I have a strange problem with varnish, it's in front of an API and it's caching the whole responses. It mostly works fine, but from time to time a request will take 5 seconds (or rarely 10 seconds, or 15 seconds .. always an increment of 5) more than usual to return.
I've tried bypassing the HAProxy in front, same, and I checked, it does that wether the URL is already cached or not (I've checked the Age header). So it can't be the backend since the page is in cache, it's not what's in front of varnish, that leaves only varnish itself as the cause of that problem.

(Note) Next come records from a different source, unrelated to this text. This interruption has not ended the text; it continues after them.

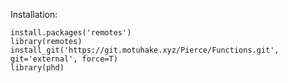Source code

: Installation:

    install.packages('remotes')
    library(remotes)
    install_git('https://git.motuhake.xyz/Pierce/Functions.git', git='external', force=T)
    library(phd)


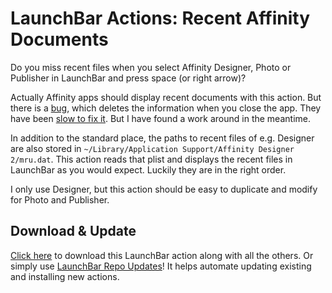 # LaunchBar Actions: Recent Affinity Documents

Do you miss recent files when you select Affinity Designer, Photo or Publisher in LaunchBar and press space (or right arrow)? 

Actually Affinity apps should display recent documents with this action. But there is a [bug](https://forum.affinity.serif.com/index.php?/topic/186067-recent-files/#comment-1138702), which deletes the information when you close the app. They have been [slow to fix it](https://forum.affinity.serif.com/index.php?/topic/178822-no-”recently-opened-objects“-in-dock-bar/page/2/#comment-1138280). But I have found a work around in the meantime.

In addition to the standard place, the paths to recent files of e.g. Designer are also stored in `~/Library/Application Support/Affinity Designer 2/mru.dat`. This action reads that plist and displays the recent files in LaunchBar as you would expect. Luckily they are in the right order. 

I only use Designer, but this action should be easy to duplicate and modify for Photo and Publisher. 

## Download & Update

[Click here](https://github.com/Ptujec/LaunchBar/archive/refs/heads/master.zip) to download this LaunchBar action along with all the others. Or simply use [LaunchBar Repo Updates](https://github.com/Ptujec/LaunchBar/tree/master/LB-Repo-Updates#launchbar-repo-updates-action)! It helps automate updating existing and installing new actions.
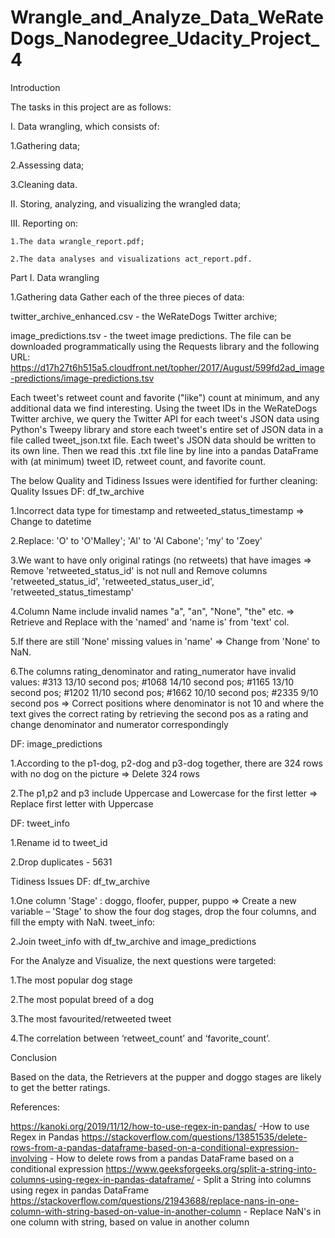 # Wrangle_and_Analyze_Data_WeRateDogs_Nanodegree_Udacity_Project_4
Introduction

The tasks in this project are as follows:

I. Data wrangling, which consists of:

  1.Gathering data;
  
  2.Assessing data;
  
  3.Cleaning data.

II. Storing, analyzing, and visualizing the wrangled data;


III. Reporting on:

    1.The data wrangle_report.pdf;
    
    2.The data analyses and visualizations act_report.pdf.

Part I. Data wrangling

1.Gathering data
Gather each of the three pieces of data:

twitter_archive_enhanced.csv - the WeRateDogs Twitter archive;

image_predictions.tsv - the tweet image predictions. The file can be downloaded programmatically using the Requests library and the following URL: https://d17h27t6h515a5.cloudfront.net/topher/2017/August/599fd2ad_image-predictions/image-predictions.tsv

Each tweet's retweet count and favorite ("like") count at minimum, and any additional data we find interesting. Using the tweet IDs in the WeRateDogs Twitter archive, we query the Twitter API for each tweet's JSON data using Python's Tweepy library and store each tweet's entire set of JSON data in a file called tweet_json.txt file. Each tweet's JSON data should be written to its own line. 
Then we read this .txt file line by line into a pandas DataFrame with (at minimum) tweet ID, retweet count, and favorite count.

The below  Quality and Tidiness Issues were identified for further cleaning:
Quality Issues
DF: df_tw_archive

1.Incorrect data type for timestamp and retweeted_status_timestamp => Change to datetime

2.Replace: 'O' to 'O'Malley'; 'Al' to 'Al Cabone'; 'my' to 'Zoey'

3.We want to have only original ratings (no retweets) that have images => Remove 'retweeted_status_id' is not null and Remove columns 'retweeted_status_id', 'retweeted_status_user_id', 'retweeted_status_timestamp'

4.Column Name include invalid names "a", "an", "None", "the" etc. => Retrieve and Replace with the 'named' and 'name is' from 'text' col.

5.If there are still 'None' missing values in 'name' => Change from 'None' to NaN.

6.The columns rating_denominator and rating_numerator have invalid values:
#313 13/10 second pos; #1068 14/10 second pos; #1165 13/10 second pos; #1202 11/10 second pos; #1662 10/10 second pos; #2335 9/10 second pos
=> Correct positions where denominator is not 10 and where the text gives the correct rating by retrieving the second pos as a rating and change denominator and numerator correspondingly

DF: image_predictions

1.According to the p1-dog, p2-dog and p3-dog together, there are 324 rows with no dog on the picture => Delete 324 rows

2.The p1,p2 and p3 include Uppercase and Lowercase for the first letter => Replace first letter with Uppercase


DF: tweet_info

1.Rename id to tweet_id

2.Drop duplicates - 5631

Tidiness Issues
DF: df_tw_archive

1.One column 'Stage' : doggo, floofer, pupper, puppo => Create a new variable – 'Stage' to show the four dog stages, drop the four columns, and fill the empty with NaN.
tweet_info:

2.Join tweet_info with df_tw_archive and image_predictions


For the Analyze and Visualize, the next questions were targeted:

1.The most popular dog stage

2.The most populat breed of a dog

3.The most favourited/retweeted tweet

4.The correlation between ‘retweet_count’ and ‘favorite_count’.

Conclusion

Based on the data, the Retrievers at the pupper and doggo stages are likely to get the better ratings.

References:

https://kanoki.org/2019/11/12/how-to-use-regex-in-pandas/ -How to use Regex in Pandas
https://stackoverflow.com/questions/13851535/delete-rows-from-a-pandas-dataframe-based-on-a-conditional-expression-involving - How to delete rows from a pandas DataFrame based on a conditional expression
https://www.geeksforgeeks.org/split-a-string-into-columns-using-regex-in-pandas-dataframe/ - Split a String into columns using regex in pandas DataFrame
https://stackoverflow.com/questions/21943688/replace-nans-in-one-column-with-string-based-on-value-in-another-column - Replace NaN's in one column with string, based on value in another column
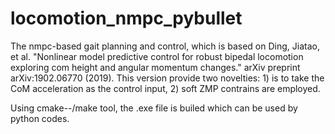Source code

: # locomotion_nmpc_pybullet

The nmpc-based gait planning and control, which is based on Ding, Jiatao, et al. "Nonlinear model predictive control for robust bipedal locomotion exploring com height and angular momentum changes." arXiv preprint arXiv:1902.06770 (2019).
This version provide two novelties: 1) is to take the CoM acceleration as the control input, 2) soft ZMP contrains are employed. 

Using cmake--/make tool, the .exe file is builed which can be used by python codes.
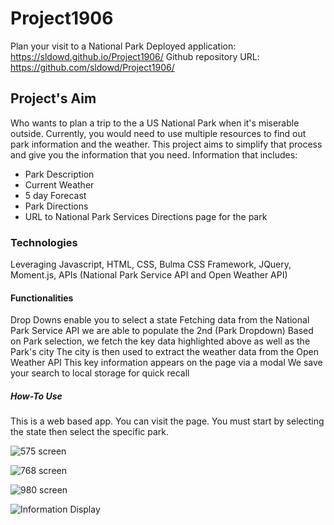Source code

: # Project1906
Plan your visit to a National Park
Deployed application: https://sldowd.github.io/Project1906/
Github repository URL: https://github.com/sldowd/Project1906/

## Project's Aim
Who wants to plan a trip to the a US National Park when it's miserable outside. Currently, you would need to use multiple resources to find out park information and the weather. This project aims to simplify that process and give you the information that you need. Information that includes:
- Park Description
- Current Weather
- 5 day Forecast
- Park Directions
- URL to National Park Services Directions page for the park 

### Technologies 
Leveraging Javascript, HTML, CSS, Bulma CSS Framework, JQuery, Moment.js, APIs (National Park Service API and Open Weather API)

#### Functionalities
Drop Downs enable you to select a state
Fetching data from the National Park Service API we are able to populate the 2nd (Park Dropdown)
Based on Park selection, we fetch the key data highlighted above as well as the Park's city
The city is then used to extract the weather data from the Open Weather API
This key information appears on the page via a modal
We save your search to local storage for quick recall

##### How-To Use
This is a web based app. You can visit the page. You must start by selecting the state then select the specific park.

![575 screen](https://raw.githubusercontent.com/sldowd/Project1906/dev-jr/assets/images/Full%20Mobile%20Screen.png)

![768 screen](https://raw.githubusercontent.com/sldowd/Project1906/dev-jr/assets/images/Full%20Tablet%20Screen.png)

![980 screen](https://raw.githubusercontent.com/sldowd/Project1906/dev-jr/assets/images/Full%20Page%20Screen%20shot.png)

![Information Display](https://github.com/sldowd/Project1906/blob/main/assets/images/screencapture-sldowd-github-io-Project1906-2020-12-13-22_03_25.png)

Any idea as to what could cause that 5 seconds delay ? I've checked varnishlog, during that delay varnish isn't doing anything. I've also tried manually making another request during that delay, and varnish answered fine so it's not frozen or anything, it works fine. And at the end of that 5 seconds, it's outputting the log for the request as usual, nothing weird in it. Example :
- << Request >> 132712
- Begin req 132711 rxreq
- Timestamp Start: 1499701302.309413 0.000000 0.000000
- Timestamp Req: 1499701302.309413 0.000000 0.000000
- ReqStart 127.0.0.1 43955
- ReqMethod GET
- ReqURL /url
- ReqProtocol HTTP/1.1
- ReqHeader User-Agent: curl/7.38.0
- ReqHeader Host: host
- ReqHeader Accept: /
- ReqHeader X-Forwarded-Proto: https
- ReqHeader X-Forwarded-For: ip
- ReqHeader Connection: close
- ReqUnset X-Forwarded-For: ip
- ReqHeader X-Forwarded-For: ip, 127.0.0.1
- VCL_call RECV
- ReqUnset X-Forwarded-For: ip, 127.0.0.1
- ReqHeader X-Forwarded-For: ip, 127.0.0.1, 127.0.0.1
- VCL_return hash
- VCL_call HASH
- VCL_return lookup
- Hit 2147582482
- VCL_call HIT
- VCL_return deliver
- RespProtocol HTTP/1.1
- RespStatus 200
- RespReason OK
- RespHeader Date: Mon, 10 Jul 2017 15:10:00 GMT
- RespHeader Server: gunicorn/19.7.1
- RespHeader content-type: application/json; charset=UTF-8
- RespHeader X-Varnish: 132712 98834
- RespHeader Age: 1902
- RespHeader Via: 1.1 varnish-v4
- VCL_call DELIVER
- RespHeader X-Cacheable: YES
- RespUnset Server: gunicorn/19.7.1
- RespUnset Via: 1.1 varnish-v4
- RespUnset X-Varnish: 132712 98834
- VCL_return deliver
- Timestamp Process: 1499701302.309480 0.000067 0.000067
- RespHeader Content-Length: 251799
- Debug "RES_MODE 2"
- RespHeader Connection: close
- RespHeader Accept-Ranges: bytes
- Timestamp Resp: 1499701302.309571 0.000159 0.000092
- Debug "XXX REF 2"
- ReqAcct 198 0 198 197 251799 251996
- End
I realize varnish believes that was treated quickly, but on curl's side it took 5 seconds. Curl is used directly on the varnish server, so it's not network latency. It's a bit hard to reproduce, I'm using a script that does queries in a loop and shows the curl time_total to finally get it to happen.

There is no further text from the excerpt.